Dataset records:
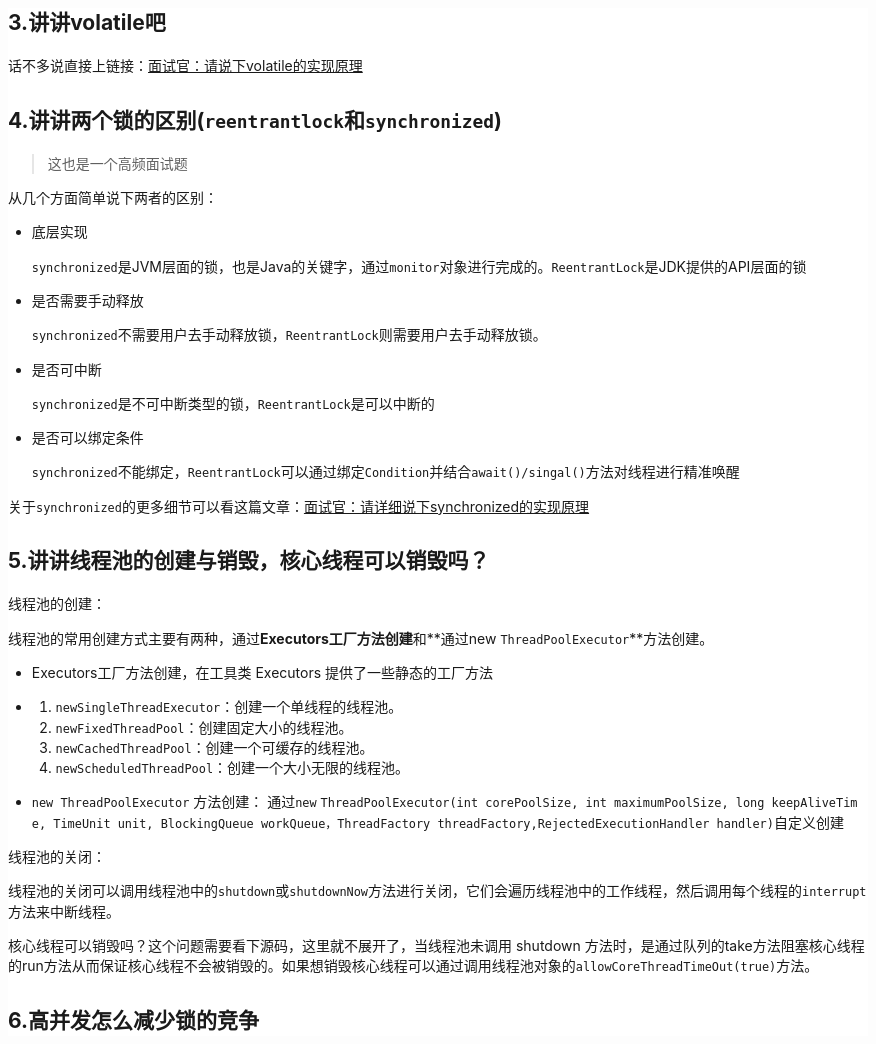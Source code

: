 ## 3.讲讲volatile吧

话不多说直接上链接：[面试官：请说下volatile的实现原理](http://mp.weixin.qq.com/s?__biz=MzA4NjU1MzA2MQ==&mid=2647724863&idx=1&sn=08b71b6d500e1d9e4bcae4c60373b01b&chksm=87e34bb5b094c2a396a33cca5fcde753b58c31206644edf66fd069bf6640f7a12fcc52230771&scene=21#wechat_redirect)

## 4.讲讲两个锁的区别(`reentrantlock`和`synchronized`)

> 这也是一个高频面试题

从几个方面简单说下两者的区别：

- 底层实现

  `synchronized`是JVM层面的锁，也是Java的关键字，通过`monitor`对象进行完成的。`ReentrantLock`是JDK提供的API层面的锁

- 是否需要手动释放

  `synchronized`不需要用户去手动释放锁，`ReentrantLock`则需要用户去手动释放锁。

- 是否可中断

  `synchronized`是不可中断类型的锁，`ReentrantLock`是可以中断的

- 是否可以绑定条件

  `synchronized`不能绑定，`ReentrantLock`可以通过绑定`Condition`并结合`await()/singal()`方法对线程进行精准唤醒

关于`synchronized`的更多细节可以看这篇文章：[面试官：请详细说下synchronized的实现原理](http://mp.weixin.qq.com/s?__biz=MzA4NjU1MzA2MQ==&mid=2647724827&idx=1&sn=47342db708c6dbaee0681bea71874c8c&chksm=87e34b91b094c2878c4fdf91222ffacf6b2feb341f4118d204c1b2fb0889b3cdc0d77cccd71e&scene=21#wechat_redirect)

## 5.讲讲线程池的创建与销毁，核心线程可以销毁吗？

线程池的创建：

线程池的常用创建方式主要有两种，通过**Executors工厂方法创建**和**通过new `ThreadPoolExecutor`**方法创建。

- Executors工厂方法创建，在工具类 Executors 提供了一些静态的工厂方法

- 1. `newSingleThreadExecutor`：创建一个单线程的线程池。
  2. `newFixedThreadPool`：创建固定大小的线程池。
  3. `newCachedThreadPool`：创建一个可缓存的线程池。
  4. `newScheduledThreadPool`：创建一个大小无限的线程池。

- `new ThreadPoolExecutor` 方法创建： 通过`new` `ThreadPoolExecutor(int corePoolSize, int maximumPoolSize, long keepAliveTime, TimeUnit unit, BlockingQueue workQueue，ThreadFactory threadFactory,RejectedExecutionHandler handler)`自定义创建

线程池的关闭：

线程池的关闭可以调用线程池中的`shutdown`或`shutdownNow`方法进行关闭，它们会遍历线程池中的工作线程，然后调用每个线程的`interrupt`方法来中断线程。

核心线程可以销毁吗？这个问题需要看下源码，这里就不展开了，当线程池未调用 shutdown 方法时，是通过队列的take方法阻塞核心线程的run方法从而保证核心线程不会被销毁的。如果想销毁核心线程可以通过调用线程池对象的`allowCoreThreadTimeOut(true)`方法。

## 6.高并发怎么减少锁的竞争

== ASSIGNMENT ==
Please go over the data above and tally every line holding "http"; reply only with the count.

== OUTPUT FOR THIS TASK ==
2